Nick Galle

Personal information
- Date of birth: 14 September 1998 (age 28)
- Place of birth: Germany
- Height: 1.86 m (6 ft 1 in)
- Position: Left-back

Team information
- Current team: TSV Steinbach
- Number: 3

Youth career
- 1. JFS Köln
- 0000–2017: 1. FC Köln
- 2017: Viktoria Köln

Senior career*
- Years: Team / Apps / (Gls)
- 2017–2019: Fortuna Düsseldorf II / 40 / (1)
- 2019–2020: Hallescher FC / 2 / (0)
- 2020–2021: Alemannia Aachen / 31 / (1)
- 2021–2022: 1. FC Saarbrücken / 14 / (0)
- 2022–2023: Wuppertaler SV / 26 / (2)
- 2023–: TSV Steinbach / 73 / (5)

= Nick Galle =

German footballer

Nick Galle (born 14 September 1998) is a German professional footballer who plays as a left-back for TSV Steinbach.

==Career==

=== Hallescher FC ===
In May 2019, Galle joined Hallescher FC on a free transfer from Fortuna Düsseldorf II.

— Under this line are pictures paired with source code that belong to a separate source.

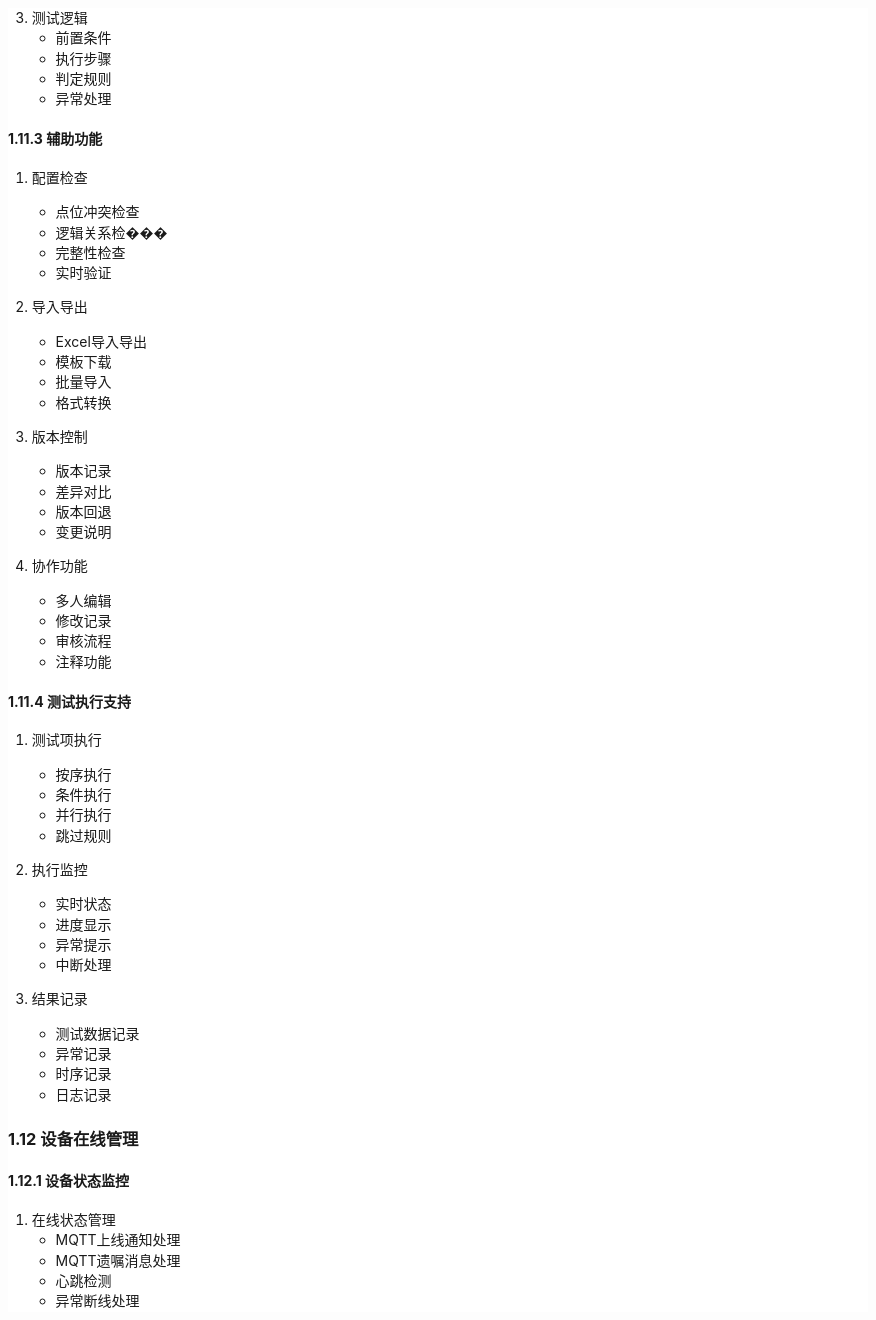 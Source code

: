 3. 测试逻辑
   - 前置条件
   - 执行步骤
   - 判定规则
   - 异常处理

#### 1.11.3 辅助功能
1. 配置检查
   - 点位冲突检查
   - 逻辑关系检���
   - 完整性检查
   - 实时验证

2. 导入导出
   - Excel导入导出
   - 模板下载
   - 批量导入
   - 格式转换

3. 版本控制
   - 版本记录
   - 差异对比
   - 版本回退
   - 变更说明

4. 协作功能
   - 多人编辑
   - 修改记录
   - 审核流程
   - 注释功能

#### 1.11.4 测试执行支持
1. 测试项执行
   - 按序执行
   - 条件执行
   - 并行执行
   - 跳过规则

2. 执行监控
   - 实时状态
   - 进度显示
   - 异常提示
   - 中断处理

3. 结果记录
   - 测试数据记录
   - 异常记录
   - 时序记录
   - 日志记录

### 1.12 设备在线管理
#### 1.12.1 设备状态监控
1. 在线状态管理
   - MQTT上线通知处理
   - MQTT遗嘱消息处理
   - 心跳检测
   - 异常断线处理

Galle made his professional debut for Hallescher FC in the 3. Liga on 31 July 2019, starting in the away match against Viktoria Köln which finished as a 2–0 win.

=== Alemannia Aachen ===
On 6 October 2021, Galle joined Regionalliga club Alemannia Aachen.

=== 1. FC Saarbrücken ===
On 11 May 2021, it was announced that Galle would join 1. FC Saarbrücken for the 2021–22 season.

===Wuppertaler SV===
On 27 January 2022, Galle moved to Wuppertaler SV in Regionalliga West.

===TSV Steinbach===
On 27 April 2023, Galle signed a contract with TSV Steinbach from the upcoming season, on a two-year deal.